(Exercise prompt) Transcribe each entry shown below with no difference from the original.

(Extracted material)
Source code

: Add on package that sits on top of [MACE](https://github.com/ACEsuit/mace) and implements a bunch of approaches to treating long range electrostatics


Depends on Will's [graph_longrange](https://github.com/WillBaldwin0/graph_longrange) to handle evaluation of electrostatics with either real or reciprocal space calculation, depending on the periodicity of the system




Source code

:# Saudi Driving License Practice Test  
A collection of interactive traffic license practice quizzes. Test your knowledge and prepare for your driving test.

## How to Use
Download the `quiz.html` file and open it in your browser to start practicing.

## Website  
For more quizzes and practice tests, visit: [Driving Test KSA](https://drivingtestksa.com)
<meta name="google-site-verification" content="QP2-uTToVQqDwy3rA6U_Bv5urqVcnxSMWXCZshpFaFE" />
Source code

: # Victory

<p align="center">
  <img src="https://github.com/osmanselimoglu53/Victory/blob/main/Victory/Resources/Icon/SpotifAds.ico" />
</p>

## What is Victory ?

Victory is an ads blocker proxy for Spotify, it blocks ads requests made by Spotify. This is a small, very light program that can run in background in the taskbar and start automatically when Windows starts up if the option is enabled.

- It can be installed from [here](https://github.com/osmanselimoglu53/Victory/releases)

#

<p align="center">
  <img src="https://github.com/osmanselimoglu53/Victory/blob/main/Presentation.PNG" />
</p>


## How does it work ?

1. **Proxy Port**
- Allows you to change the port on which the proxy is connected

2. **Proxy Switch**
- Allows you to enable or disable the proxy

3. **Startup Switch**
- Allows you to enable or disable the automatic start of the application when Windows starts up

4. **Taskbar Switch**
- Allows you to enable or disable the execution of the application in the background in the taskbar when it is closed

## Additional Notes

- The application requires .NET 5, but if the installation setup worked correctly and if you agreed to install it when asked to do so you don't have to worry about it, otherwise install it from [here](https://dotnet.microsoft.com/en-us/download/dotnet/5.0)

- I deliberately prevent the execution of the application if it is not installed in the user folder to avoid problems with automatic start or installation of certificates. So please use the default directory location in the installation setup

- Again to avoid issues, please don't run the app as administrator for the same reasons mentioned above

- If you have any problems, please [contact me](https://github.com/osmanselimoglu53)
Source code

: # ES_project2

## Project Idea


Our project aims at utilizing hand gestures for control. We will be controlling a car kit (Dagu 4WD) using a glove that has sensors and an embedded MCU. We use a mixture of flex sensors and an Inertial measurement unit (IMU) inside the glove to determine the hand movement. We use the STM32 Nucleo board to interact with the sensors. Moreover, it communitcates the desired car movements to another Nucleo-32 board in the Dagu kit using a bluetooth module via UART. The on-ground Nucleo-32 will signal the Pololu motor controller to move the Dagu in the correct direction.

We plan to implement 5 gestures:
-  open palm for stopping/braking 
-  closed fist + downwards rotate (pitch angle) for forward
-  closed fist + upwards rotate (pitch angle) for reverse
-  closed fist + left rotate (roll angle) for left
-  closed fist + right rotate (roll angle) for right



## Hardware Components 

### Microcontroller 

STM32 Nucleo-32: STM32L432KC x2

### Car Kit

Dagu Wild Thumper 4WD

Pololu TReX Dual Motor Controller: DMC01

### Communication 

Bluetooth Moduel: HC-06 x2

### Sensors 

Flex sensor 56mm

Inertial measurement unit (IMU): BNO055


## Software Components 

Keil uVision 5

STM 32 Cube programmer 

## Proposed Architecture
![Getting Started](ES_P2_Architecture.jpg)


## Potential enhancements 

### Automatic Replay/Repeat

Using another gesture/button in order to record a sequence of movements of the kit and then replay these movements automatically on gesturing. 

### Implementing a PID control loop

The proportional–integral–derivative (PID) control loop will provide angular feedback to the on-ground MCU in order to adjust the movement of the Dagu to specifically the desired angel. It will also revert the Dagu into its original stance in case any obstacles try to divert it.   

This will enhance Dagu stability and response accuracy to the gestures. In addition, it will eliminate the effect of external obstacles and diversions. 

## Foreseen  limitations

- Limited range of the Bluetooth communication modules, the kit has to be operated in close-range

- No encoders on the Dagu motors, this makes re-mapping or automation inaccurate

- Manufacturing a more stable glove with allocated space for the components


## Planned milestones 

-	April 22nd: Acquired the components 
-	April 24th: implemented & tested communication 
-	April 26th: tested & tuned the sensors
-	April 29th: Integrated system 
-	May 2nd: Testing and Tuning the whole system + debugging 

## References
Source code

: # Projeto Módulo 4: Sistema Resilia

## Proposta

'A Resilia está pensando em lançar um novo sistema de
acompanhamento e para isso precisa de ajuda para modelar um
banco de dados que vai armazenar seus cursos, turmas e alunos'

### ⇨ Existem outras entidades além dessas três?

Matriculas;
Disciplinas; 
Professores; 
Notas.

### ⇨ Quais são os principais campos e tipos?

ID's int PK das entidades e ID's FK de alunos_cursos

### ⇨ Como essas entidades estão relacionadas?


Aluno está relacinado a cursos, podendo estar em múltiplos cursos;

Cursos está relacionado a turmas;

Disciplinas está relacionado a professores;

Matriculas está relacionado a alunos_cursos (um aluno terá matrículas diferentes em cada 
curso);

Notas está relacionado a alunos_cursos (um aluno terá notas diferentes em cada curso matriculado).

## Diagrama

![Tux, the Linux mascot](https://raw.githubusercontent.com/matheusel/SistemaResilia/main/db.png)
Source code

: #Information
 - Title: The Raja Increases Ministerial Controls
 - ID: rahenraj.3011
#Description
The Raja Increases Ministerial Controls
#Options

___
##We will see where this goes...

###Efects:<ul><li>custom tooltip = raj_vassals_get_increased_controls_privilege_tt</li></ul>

(Response for this exercise)
Source code

: Add on package that sits on top of [MACE](https://github.com/ACEsuit/mace) and implements a bunch of approaches to treating long range electrostatics


Depends on Will's [graph_longrange](https://github.com/WillBaldwin0/graph_longrange) to handle evaluation of electrostatics with either real or reciprocal space calculation, depending on the periodicity of the system




Source code

:# Saudi Driving License Practice Test  
A collection of interactive traffic license practice quizzes. Test your knowledge and prepare for your driving test.

## How to Use
Download the `quiz.html` file and open it in your browser to start practicing.

## Website  
For more quizzes and practice tests, visit: [Driving Test KSA](https://drivingtestksa.com)
<meta name="google-site-verification" content="QP2-uTToVQqDwy3rA6U_Bv5urqVcnxSMWXCZshpFaFE" />
Source code

: # Victory

<p align="center">
  <img src="https://github.com/osmanselimoglu53/Victory/blob/main/Victory/Resources/Icon/SpotifAds.ico" />
</p>

## What is Victory ?

Victory is an ads blocker proxy for Spotify, it blocks ads requests made by Spotify. This is a small, very light program that can run in background in the taskbar and start automatically when Windows starts up if the option is enabled.

- It can be installed from [here](https://github.com/osmanselimoglu53/Victory/releases)

#

<p align="center">
  <img src="https://github.com/osmanselimoglu53/Victory/blob/main/Presentation.PNG" />
</p>


## How does it work ?

1. **Proxy Port**
- Allows you to change the port on which the proxy is connected

2. **Proxy Switch**
- Allows you to enable or disable the proxy

3. **Startup Switch**
- Allows you to enable or disable the automatic start of the application when Windows starts up

4. **Taskbar Switch**
- Allows you to enable or disable the execution of the application in the background in the taskbar when it is closed

## Additional Notes

- The application requires .NET 5, but if the installation setup worked correctly and if you agreed to install it when asked to do so you don't have to worry about it, otherwise install it from [here](https://dotnet.microsoft.com/en-us/download/dotnet/5.0)

- I deliberately prevent the execution of the application if it is not installed in the user folder to avoid problems with automatic start or installation of certificates. So please use the default directory location in the installation setup

- Again to avoid issues, please don't run the app as administrator for the same reasons mentioned above

- If you have any problems, please [contact me](https://github.com/osmanselimoglu53)
Source code

: # ES_project2

## Project Idea


Our project aims at utilizing hand gestures for control. We will be controlling a car kit (Dagu 4WD) using a glove that has sensors and an embedded MCU. We use a mixture of flex sensors and an Inertial measurement unit (IMU) inside the glove to determine the hand movement. We use the STM32 Nucleo board to interact with the sensors. Moreover, it communitcates the desired car movements to another Nucleo-32 board in the Dagu kit using a bluetooth module via UART. The on-ground Nucleo-32 will signal the Pololu motor controller to move the Dagu in the correct direction.

We plan to implement 5 gestures:
-  open palm for stopping/braking 
-  closed fist + downwards rotate (pitch angle) for forward
-  closed fist + upwards rotate (pitch angle) for reverse
-  closed fist + left rotate (roll angle) for left
-  closed fist + right rotate (roll angle) for right



## Hardware Components 

### Microcontroller 

STM32 Nucleo-32: STM32L432KC x2

### Car Kit

Dagu Wild Thumper 4WD

Pololu TReX Dual Motor Controller: DMC01

### Communication 

Bluetooth Moduel: HC-06 x2

### Sensors 

Flex sensor 56mm

Inertial measurement unit (IMU): BNO055


## Software Components 

Keil uVision 5

STM 32 Cube programmer 

## Proposed Architecture
![Getting Started](ES_P2_Architecture.jpg)


## Potential enhancements 

### Automatic Replay/Repeat

Using another gesture/button in order to record a sequence of movements of the kit and then replay these movements automatically on gesturing. 

### Implementing a PID control loop

The proportional–integral–derivative (PID) control loop will provide angular feedback to the on-ground MCU in order to adjust the movement of the Dagu to specifically the desired angel. It will also revert the Dagu into its original stance in case any obstacles try to divert it.   

This will enhance Dagu stability and response accuracy to the gestures. In addition, it will eliminate the effect of external obstacles and diversions. 

## Foreseen  limitations

- Limited range of the Bluetooth communication modules, the kit has to be operated in close-range

- No encoders on the Dagu motors, this makes re-mapping or automation inaccurate

- Manufacturing a more stable glove with allocated space for the components


## Planned milestones 

-	April 22nd: Acquired the components 
-	April 24th: implemented & tested communication 
-	April 26th: tested & tuned the sensors
-	April 29th: Integrated system 
-	May 2nd: Testing and Tuning the whole system + debugging 

## References
Source code

: # Projeto Módulo 4: Sistema Resilia

## Proposta

'A Resilia está pensando em lançar um novo sistema de
acompanhamento e para isso precisa de ajuda para modelar um
banco de dados que vai armazenar seus cursos, turmas e alunos'

### ⇨ Existem outras entidades além dessas três?

Matriculas;
Disciplinas; 
Professores; 
Notas.

### ⇨ Quais são os principais campos e tipos?

ID's int PK das entidades e ID's FK de alunos_cursos

### ⇨ Como essas entidades estão relacionadas?


Aluno está relacinado a cursos, podendo estar em múltiplos cursos;

Cursos está relacionado a turmas;

Disciplinas está relacionado a professores;

Matriculas está relacionado a alunos_cursos (um aluno terá matrículas diferentes em cada 
curso);

Notas está relacionado a alunos_cursos (um aluno terá notas diferentes em cada curso matriculado).

## Diagrama

![Tux, the Linux mascot](https://raw.githubusercontent.com/matheusel/SistemaResilia/main/db.png)
Source code

: #Information
 - Title: The Raja Increases Ministerial Controls
 - ID: rahenraj.3011
#Description
The Raja Increases Ministerial Controls
#Options

___
##We will see where this goes...

###Efects:<ul><li>custom tooltip = raj_vassals_get_increased_controls_privilege_tt</li></ul>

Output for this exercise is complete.